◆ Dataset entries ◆
+---+
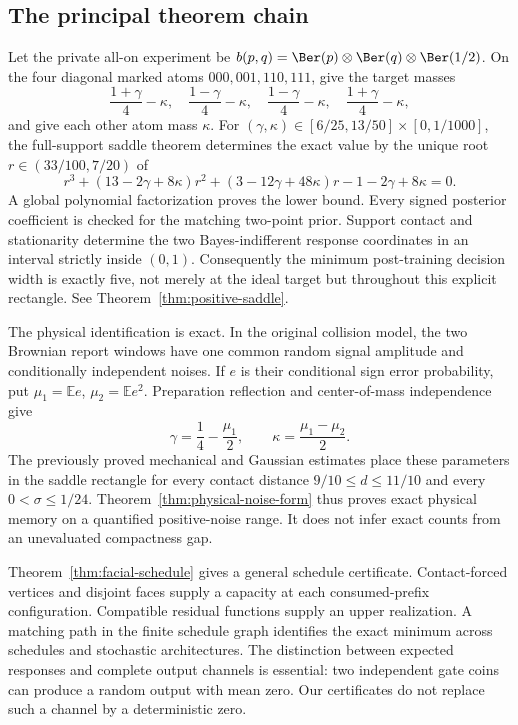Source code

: \subsection{The principal theorem chain}
Let the private all-on experiment be
$b(p,q)=\Ber(p)\otimes\Ber(q)\otimes\Ber(1/2)$. On the four diagonal
marked atoms $000,001,110,111$, give the target masses
\[
 \frac{1+\gamma}{4}-\kappa,\quad
 \frac{1-\gamma}{4}-\kappa,\quad
 \frac{1-\gamma}{4}-\kappa,\quad
 \frac{1+\gamma}{4}-\kappa,
\]
and give each other atom mass $\kappa$. For
$(\gamma,\kappa)\in[6/25,13/50]\times[0,1/1000]$, the full-support
saddle theorem determines the exact value by the unique root
$r\in(33/100,7/20)$ of
\[
 r^3+(13-2\gamma+8\kappa)r^2
       +(3-12\gamma+48\kappa)r-1-2\gamma+8\kappa=0.
\]
A global polynomial factorization proves the lower bound. Every signed
posterior coefficient is checked for the matching two-point prior.
Support contact and stationarity determine the two Bayes-indifferent
response coordinates in an interval strictly inside $(0,1)$.
Consequently the minimum post-training decision width is exactly five,
not merely at the ideal target but throughout this explicit rectangle.
See Theorem~\ref{thm:positive-saddle}.

The physical identification is exact. In the original collision model,
the two Brownian report windows have one common random signal amplitude
and conditionally independent noises. If $e$ is their conditional sign
error probability, put $\mu_1=\mathbb E e$, $\mu_2=\mathbb E e^2$.
Preparation reflection and center-of-mass independence give
\[
 \gamma=\frac14-\frac{\mu_1}{2},\qquad
 \kappa=\frac{\mu_1-\mu_2}{2}.
\]
The previously proved mechanical and Gaussian estimates place these
parameters in the saddle rectangle for every contact distance
$9/10\le d\le11/10$ and every $0<\sigma\le1/24$.
Theorem~\ref{thm:physical-noise-form} thus proves exact physical memory
on a quantified positive-noise range. It does not infer exact counts
from an unevaluated compactness gap.

Theorem~\ref{thm:facial-schedule} gives a general schedule certificate.
Contact-forced vertices and disjoint faces supply a capacity at each
consumed-prefix configuration. Compatible residual functions supply an
upper realization. A matching path in the finite schedule graph
identifies the exact minimum across schedules and stochastic
architectures. The distinction between expected responses and complete
output channels is essential: two independent gate coins can produce
a random output with mean zero. Our certificates do not replace such
a channel by a deterministic zero.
+---+
Reproduce, character for character, only the lines of the preceding data that start at the line with "Support contact and" and end at the line with "parameters in the", both included.

Support contact and stationarity determine the two Bayes-indifferent
response coordinates in an interval strictly inside $(0,1)$.
Consequently the minimum post-training decision width is exactly five,
not merely at the ideal target but throughout this explicit rectangle.
See Theorem~\ref{thm:positive-saddle}.

The physical identification is exact. In the original collision model,
the two Brownian report windows have one common random signal amplitude
and conditionally independent noises. If $e$ is their conditional sign
error probability, put $\mu_1=\mathbb E e$, $\mu_2=\mathbb E e^2$.
Preparation reflection and center-of-mass independence give
\[
 \gamma=\frac14-\frac{\mu_1}{2},\qquad
 \kappa=\frac{\mu_1-\mu_2}{2}.
\]
The previously proved mechanical and Gaussian estimates place these
parameters in the saddle rectangle for every contact distance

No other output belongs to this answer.